» **Task requirements**: Your answer should be the lines below from the one holding "G.~Ke, Q.~Meng, T.~Finley, et al." through the one holding "S.~Zhang, M.~Liu, C.~Long.", copied exactly and with nothing else.

───── Exercise input ─────

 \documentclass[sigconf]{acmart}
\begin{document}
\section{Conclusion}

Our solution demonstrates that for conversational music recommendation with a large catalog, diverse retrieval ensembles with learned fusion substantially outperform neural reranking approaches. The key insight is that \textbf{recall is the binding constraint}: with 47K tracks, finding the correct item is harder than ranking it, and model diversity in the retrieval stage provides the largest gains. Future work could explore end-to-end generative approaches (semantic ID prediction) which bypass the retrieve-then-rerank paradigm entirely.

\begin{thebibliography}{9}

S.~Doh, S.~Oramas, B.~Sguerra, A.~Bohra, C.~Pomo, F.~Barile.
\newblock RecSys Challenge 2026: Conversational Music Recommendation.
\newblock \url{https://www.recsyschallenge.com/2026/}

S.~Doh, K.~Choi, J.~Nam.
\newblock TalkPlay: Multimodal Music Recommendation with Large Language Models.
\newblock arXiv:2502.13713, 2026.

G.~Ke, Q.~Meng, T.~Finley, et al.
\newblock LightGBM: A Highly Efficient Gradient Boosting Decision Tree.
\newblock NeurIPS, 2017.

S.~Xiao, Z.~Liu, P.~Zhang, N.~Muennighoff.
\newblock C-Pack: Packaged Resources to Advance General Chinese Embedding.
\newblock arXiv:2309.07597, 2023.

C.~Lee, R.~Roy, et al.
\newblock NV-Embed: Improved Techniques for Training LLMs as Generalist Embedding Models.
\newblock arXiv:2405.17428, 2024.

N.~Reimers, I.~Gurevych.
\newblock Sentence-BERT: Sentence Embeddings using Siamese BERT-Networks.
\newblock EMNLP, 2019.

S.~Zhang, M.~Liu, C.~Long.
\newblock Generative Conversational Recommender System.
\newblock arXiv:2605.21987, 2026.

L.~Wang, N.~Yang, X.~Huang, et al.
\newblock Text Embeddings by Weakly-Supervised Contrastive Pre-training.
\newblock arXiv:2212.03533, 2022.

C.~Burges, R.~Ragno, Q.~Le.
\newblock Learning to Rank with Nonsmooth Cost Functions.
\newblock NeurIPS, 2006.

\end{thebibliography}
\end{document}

─────
───── Exercise input ─────

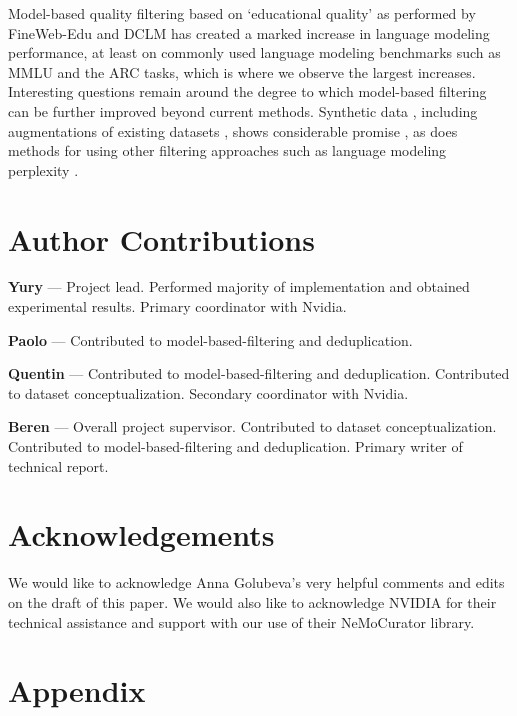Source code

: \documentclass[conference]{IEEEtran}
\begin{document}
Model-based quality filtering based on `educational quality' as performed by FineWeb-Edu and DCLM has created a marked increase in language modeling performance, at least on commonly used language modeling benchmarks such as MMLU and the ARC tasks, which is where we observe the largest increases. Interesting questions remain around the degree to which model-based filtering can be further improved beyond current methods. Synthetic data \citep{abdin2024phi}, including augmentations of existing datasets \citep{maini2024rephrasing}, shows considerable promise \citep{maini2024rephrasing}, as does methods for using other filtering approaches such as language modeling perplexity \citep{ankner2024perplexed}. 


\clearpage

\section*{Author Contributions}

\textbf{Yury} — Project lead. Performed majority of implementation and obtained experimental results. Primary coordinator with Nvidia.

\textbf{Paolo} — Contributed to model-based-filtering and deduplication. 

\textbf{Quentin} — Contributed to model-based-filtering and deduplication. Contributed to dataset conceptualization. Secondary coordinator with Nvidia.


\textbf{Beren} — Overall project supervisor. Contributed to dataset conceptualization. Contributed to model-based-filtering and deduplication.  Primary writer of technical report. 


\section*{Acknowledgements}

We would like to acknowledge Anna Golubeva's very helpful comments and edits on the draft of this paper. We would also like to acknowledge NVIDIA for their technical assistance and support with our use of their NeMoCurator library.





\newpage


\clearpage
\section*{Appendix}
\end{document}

─────

» **Result**:
G.~Ke, Q.~Meng, T.~Finley, et al.
\newblock LightGBM: A Highly Efficient Gradient Boosting Decision Tree.
\newblock NeurIPS, 2017.

S.~Xiao, Z.~Liu, P.~Zhang, N.~Muennighoff.
\newblock C-Pack: Packaged Resources to Advance General Chinese Embedding.
\newblock arXiv:2309.07597, 2023.

C.~Lee, R.~Roy, et al.
\newblock NV-Embed: Improved Techniques for Training LLMs as Generalist Embedding Models.
\newblock arXiv:2405.17428, 2024.

N.~Reimers, I.~Gurevych.
\newblock Sentence-BERT: Sentence Embeddings using Siamese BERT-Networks.
\newblock EMNLP, 2019.

S.~Zhang, M.~Liu, C.~Long.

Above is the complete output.